Ali Ruhi Efendi also had a primary school (sıbyan mektebi) constructed next to the mosque. In 1893 it was reported that the school consisted of a small room next to the mosque and was in disrepair, meaning that 80 children had to study in crowded and unhealthy conditions. The inhabitants of the Abdi Çavuş quarter requested that the Evkaf Administration enlarge the school, and a renowned constructor of the time, Nikolaki Kalla, was entrusted with the construction. An arch was added to enlarge the building. The next mention of the school building was recorded in the 1930s, when the building, then in the inventory of Debbağ Derviş Efendi Foundation, was rented out to a certain M. Sadık, who used it as a sewing school for girls. No trace of the building survives to this day. A marble inscription that stood on its wall and praised Ali Ruhi Efendi was removed in 1965 and placed in the Mevlevi Tekke Museum.
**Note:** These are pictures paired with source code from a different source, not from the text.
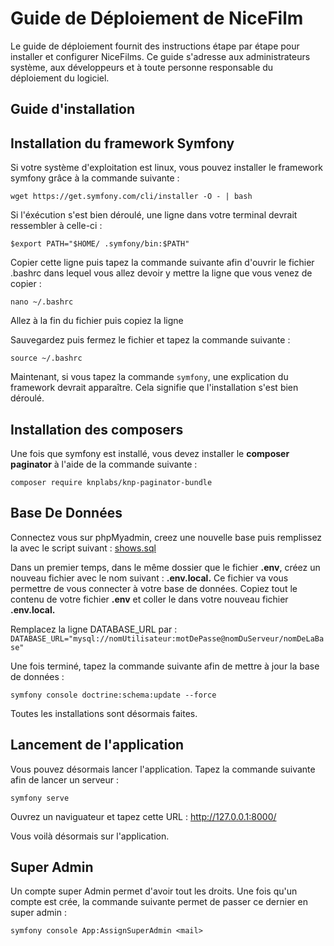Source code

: # <span style="color;">Guide de Déploiement de NiceFilm</span>

Le guide de déploiement fournit des instructions étape par étape pour installer et configurer NiceFilms.
Ce guide s'adresse aux administrateurs système, aux développeurs et à toute personne responsable du déploiement du logiciel.

## Guide d'installation

## Installation du framework Symfony

Si votre système d'exploitation est linux, vous pouvez installer le framework symfony grâce à la commande suivante :

```
wget https://get.symfony.com/cli/installer -O - | bash
```


Si l'éxécution s'est bien déroulé, une ligne dans votre terminal devrait ressembler à celle-ci : 

```
$export PATH="$HOME/ .symfony/bin:$PATH"
```

Copier cette ligne puis tapez la commande suivante afin d'ouvrir le fichier .bashrc dans lequel vous allez devoir y mettre la ligne que vous venez de copier :

```
nano ~/.bashrc
```

Allez à la fin du fichier puis copiez la ligne 

Sauvegardez puis fermez le fichier et tapez la commande suivante :

```
source ~/.bashrc
```

Maintenant, si vous tapez la commande  ```symfony```, une explication du framework devrait apparaître. Cela signifie que l'installation s'est bien déroulé.

## Installation des composers 

Une fois que symfony est installé, vous devez installer le **composer paginator** à l'aide de la commande suivante :

```
composer require knplabs/knp-paginator-bundle
```

## Base De Données 

Connectez vous sur phpMyadmin, creez une nouvelle base puis remplissez la avec le script suivant : [shows.sql](../shows.sql)

Dans un premier temps, dans le même dossier que le fichier **.env**, créez un nouveau fichier avec le nom suivant : **.env.local.** Ce fichier va vous permettre de vous connecter à votre base de données.
Copiez tout le contenu de votre fichier **.env** et coller le dans votre nouveau fichier **.env.local.**

Remplacez la ligne DATABASE_URL par : 
``DATABASE_URL="mysql://nomUtilisateur:motDePasse@nomDuServeur/nomDeLaBase"`` 

Une fois terminé, tapez la commande suivante afin de mettre à jour la base de données :  
```
symfony console doctrine:schema:update --force
```

Toutes les installations sont désormais faites.

## Lancement de l'application

Vous pouvez désormais lancer l'application. Tapez la commande 
 suivante afin de lancer un serveur :

```
symfony serve 
```
Ouvrez un naviguateur et tapez cette URL : http://127.0.0.1:8000/

Vous voilà désormais sur l'application.

## Super Admin 

Un compte super Admin permet d'avoir tout les droits. 
Une fois qu'un compte est crée, la commande suivante permet de passer ce dernier en super admin : 

```
symfony console App:AssignSuperAdmin <mail>
```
The mosque was repaired in the late 19th century by the Ottoman Imperial Ministry of Religious Foundations (Evkaf-ı Hümayun Nezareti). A new minbar, which stands to this day, was ordered in 1895 from carpenter Hacı Hasan in exchange for a payment of £4. The mosque was further repaired by Nikolaki Kalla in 1908.

The minaret of the mosque was demolished in 1978-79 as it was "dangerous" and replaced with the current one.

== Architecture ==
The mosque lies in its separate garden, segregated from the rest of the neighbourhood with a high wall. The garden is entered via an arched gate. The mosque is rectangular in structure and has a length of 12.85 m and a width of 3.30 m. The narthex (son cemaat yeri) lies to the north and has three pointed arches. The entrance to the prayer area (harim) is through another pointed arch, above which is an inscription dated 1827 that praises Ali Ruhi Efendi. To the east of the prayer area lies the apse of the former chapel. The painted mihrab has decorations of flowers and leaves. A wooden women's area (kadınlar mahfili) is accessed via a door and a wooden staircase in the western part of the mosque.

The original minaret of the mosque was made of cut stone and its balcony (şerefe) was ornamented. The current minaret at the northeastern side does not retain any of its characteristics.

In the garden stands a fountain constructed in 1826-27 by Ali Ruhi Efendi with an inscription that dedicates the fountain to his mother.